## [DATA TO USE]

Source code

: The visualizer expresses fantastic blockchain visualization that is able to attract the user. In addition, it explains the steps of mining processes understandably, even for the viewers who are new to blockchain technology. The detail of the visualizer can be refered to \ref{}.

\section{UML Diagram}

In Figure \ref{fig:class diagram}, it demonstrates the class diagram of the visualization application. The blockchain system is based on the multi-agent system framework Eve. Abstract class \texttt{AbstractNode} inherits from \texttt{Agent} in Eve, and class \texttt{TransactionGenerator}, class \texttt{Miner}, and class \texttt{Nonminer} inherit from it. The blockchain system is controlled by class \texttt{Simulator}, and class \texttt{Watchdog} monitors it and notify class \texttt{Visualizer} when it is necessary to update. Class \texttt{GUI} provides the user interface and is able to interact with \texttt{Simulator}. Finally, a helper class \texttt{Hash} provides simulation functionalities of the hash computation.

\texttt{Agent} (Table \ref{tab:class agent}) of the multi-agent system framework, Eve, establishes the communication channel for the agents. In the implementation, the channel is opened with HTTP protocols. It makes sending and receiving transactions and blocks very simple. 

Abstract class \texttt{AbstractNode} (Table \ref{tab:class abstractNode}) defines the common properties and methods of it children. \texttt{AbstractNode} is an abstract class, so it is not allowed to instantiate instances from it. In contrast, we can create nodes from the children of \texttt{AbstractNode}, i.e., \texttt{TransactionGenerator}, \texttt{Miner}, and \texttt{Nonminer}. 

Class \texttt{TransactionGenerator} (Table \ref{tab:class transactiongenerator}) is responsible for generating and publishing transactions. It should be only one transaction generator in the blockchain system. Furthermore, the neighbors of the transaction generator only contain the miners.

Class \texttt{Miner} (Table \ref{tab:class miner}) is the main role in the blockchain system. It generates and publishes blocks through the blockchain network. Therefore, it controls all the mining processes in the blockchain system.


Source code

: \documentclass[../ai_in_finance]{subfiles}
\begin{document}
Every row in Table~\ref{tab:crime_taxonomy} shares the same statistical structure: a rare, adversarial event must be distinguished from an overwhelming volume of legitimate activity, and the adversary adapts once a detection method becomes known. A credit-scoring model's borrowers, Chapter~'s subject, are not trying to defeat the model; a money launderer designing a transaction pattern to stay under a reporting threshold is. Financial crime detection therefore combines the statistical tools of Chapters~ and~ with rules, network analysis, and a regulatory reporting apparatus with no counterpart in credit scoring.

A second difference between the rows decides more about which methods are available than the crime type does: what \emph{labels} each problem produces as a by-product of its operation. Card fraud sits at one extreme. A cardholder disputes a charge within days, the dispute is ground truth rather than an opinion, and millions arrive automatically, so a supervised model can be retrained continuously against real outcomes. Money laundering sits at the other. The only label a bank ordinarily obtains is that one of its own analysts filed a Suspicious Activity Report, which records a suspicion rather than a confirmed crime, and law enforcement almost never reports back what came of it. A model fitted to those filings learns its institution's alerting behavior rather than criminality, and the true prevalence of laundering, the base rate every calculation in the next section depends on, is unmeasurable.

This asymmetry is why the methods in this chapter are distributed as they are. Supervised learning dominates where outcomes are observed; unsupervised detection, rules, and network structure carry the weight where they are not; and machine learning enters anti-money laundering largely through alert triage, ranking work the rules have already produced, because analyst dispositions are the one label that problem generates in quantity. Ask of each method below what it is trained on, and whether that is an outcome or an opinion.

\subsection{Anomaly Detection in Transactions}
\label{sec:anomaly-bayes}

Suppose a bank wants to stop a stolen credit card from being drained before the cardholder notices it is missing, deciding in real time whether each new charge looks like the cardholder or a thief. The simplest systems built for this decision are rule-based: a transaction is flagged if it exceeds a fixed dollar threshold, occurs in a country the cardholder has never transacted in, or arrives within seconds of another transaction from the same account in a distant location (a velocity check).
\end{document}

* * *

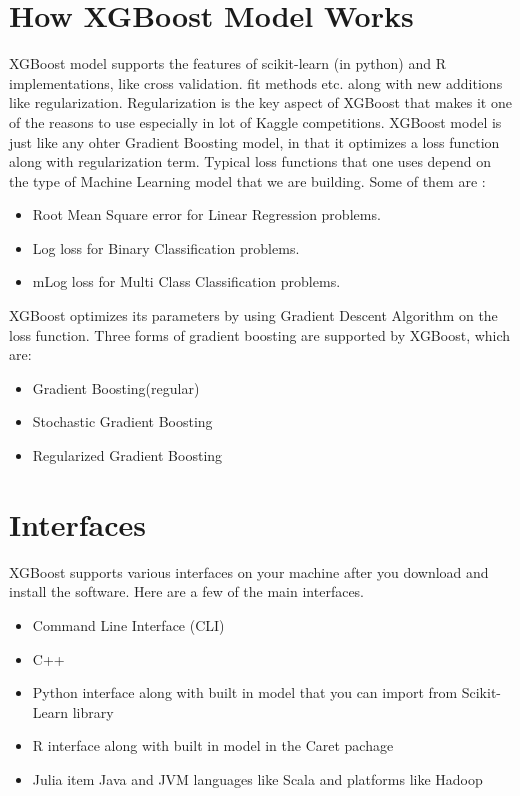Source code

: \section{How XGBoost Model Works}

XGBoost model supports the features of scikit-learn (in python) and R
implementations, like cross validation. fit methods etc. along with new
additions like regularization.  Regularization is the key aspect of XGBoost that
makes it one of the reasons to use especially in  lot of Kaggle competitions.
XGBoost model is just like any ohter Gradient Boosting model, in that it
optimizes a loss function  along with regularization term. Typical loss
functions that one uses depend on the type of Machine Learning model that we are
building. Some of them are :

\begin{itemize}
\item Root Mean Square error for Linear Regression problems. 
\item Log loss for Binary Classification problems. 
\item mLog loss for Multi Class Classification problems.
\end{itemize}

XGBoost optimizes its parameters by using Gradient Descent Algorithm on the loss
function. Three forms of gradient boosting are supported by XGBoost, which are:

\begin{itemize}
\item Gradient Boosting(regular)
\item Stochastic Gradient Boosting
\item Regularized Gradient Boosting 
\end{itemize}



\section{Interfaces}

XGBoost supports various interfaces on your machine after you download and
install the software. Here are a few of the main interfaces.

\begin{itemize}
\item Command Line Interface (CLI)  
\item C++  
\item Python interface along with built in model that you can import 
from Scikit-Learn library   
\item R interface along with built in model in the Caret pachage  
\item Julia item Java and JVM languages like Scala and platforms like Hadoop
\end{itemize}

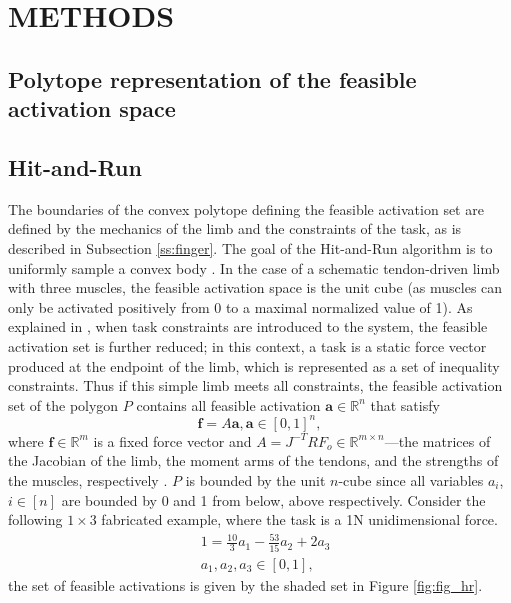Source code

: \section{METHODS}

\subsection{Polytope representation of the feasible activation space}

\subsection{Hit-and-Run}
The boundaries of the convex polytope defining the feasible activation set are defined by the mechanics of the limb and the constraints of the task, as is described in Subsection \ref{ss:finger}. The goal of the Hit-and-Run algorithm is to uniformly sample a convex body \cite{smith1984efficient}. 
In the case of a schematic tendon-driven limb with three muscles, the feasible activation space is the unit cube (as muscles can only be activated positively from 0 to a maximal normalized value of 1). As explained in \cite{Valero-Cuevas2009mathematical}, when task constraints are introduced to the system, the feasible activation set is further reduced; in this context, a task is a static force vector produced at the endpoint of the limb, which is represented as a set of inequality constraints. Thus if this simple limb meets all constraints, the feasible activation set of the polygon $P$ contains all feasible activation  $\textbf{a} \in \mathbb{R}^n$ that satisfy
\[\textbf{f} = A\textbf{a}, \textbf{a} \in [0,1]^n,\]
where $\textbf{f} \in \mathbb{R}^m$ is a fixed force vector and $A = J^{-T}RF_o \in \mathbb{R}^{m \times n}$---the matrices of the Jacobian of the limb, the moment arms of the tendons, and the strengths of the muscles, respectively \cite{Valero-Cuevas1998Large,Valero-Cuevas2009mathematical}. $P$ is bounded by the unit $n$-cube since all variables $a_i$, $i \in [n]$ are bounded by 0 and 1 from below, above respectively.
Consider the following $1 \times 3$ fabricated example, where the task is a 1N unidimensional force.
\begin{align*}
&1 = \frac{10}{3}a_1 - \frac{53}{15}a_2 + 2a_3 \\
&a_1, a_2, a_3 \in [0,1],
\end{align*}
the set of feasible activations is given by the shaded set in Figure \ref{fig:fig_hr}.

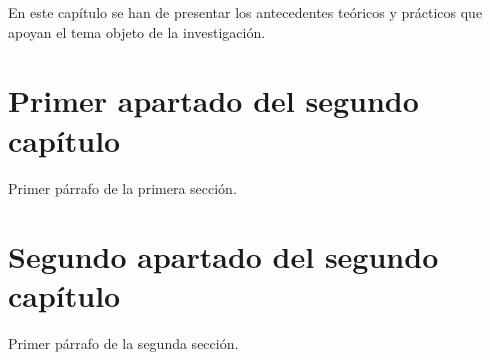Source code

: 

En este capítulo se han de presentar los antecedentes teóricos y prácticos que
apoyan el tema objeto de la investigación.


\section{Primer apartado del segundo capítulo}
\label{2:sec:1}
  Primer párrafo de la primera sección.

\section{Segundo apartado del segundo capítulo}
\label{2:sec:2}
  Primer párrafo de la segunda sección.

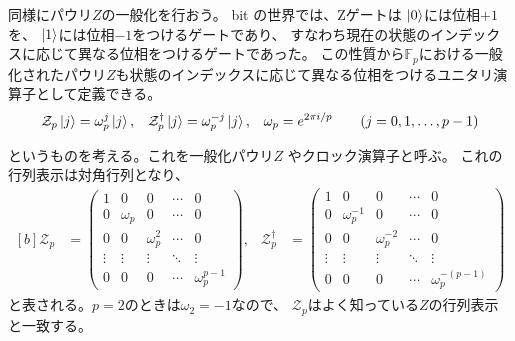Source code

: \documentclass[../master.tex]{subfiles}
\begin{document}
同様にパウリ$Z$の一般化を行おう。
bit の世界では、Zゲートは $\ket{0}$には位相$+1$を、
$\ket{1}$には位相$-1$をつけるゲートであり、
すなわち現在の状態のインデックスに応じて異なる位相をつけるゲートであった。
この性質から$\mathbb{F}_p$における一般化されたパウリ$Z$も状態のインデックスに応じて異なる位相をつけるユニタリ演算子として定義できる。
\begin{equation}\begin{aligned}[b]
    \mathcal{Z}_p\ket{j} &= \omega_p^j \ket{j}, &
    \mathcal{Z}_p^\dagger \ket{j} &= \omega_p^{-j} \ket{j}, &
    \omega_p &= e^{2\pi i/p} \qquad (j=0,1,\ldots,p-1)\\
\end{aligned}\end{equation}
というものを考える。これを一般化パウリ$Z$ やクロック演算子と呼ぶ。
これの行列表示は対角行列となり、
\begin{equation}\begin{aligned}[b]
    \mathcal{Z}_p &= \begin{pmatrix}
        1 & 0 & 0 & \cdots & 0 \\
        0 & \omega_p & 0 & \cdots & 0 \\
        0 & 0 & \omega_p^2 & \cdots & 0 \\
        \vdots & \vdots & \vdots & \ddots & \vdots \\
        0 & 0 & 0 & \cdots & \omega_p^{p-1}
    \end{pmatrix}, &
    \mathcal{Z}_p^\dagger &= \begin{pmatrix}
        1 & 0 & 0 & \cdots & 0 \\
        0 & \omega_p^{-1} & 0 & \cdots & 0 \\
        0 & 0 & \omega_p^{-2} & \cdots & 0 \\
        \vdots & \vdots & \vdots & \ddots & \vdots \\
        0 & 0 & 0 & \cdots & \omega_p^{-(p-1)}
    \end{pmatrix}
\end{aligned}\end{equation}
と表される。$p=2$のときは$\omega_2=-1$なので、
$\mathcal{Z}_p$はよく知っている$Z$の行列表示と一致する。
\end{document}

## [TASK INSTRUCTIONS]
Would you filter the records and copy each line that contains the word "segundo"?

## [ANSWER SPACE]
\section{Primer apartado del segundo capítulo}
\section{Segundo apartado del segundo capítulo}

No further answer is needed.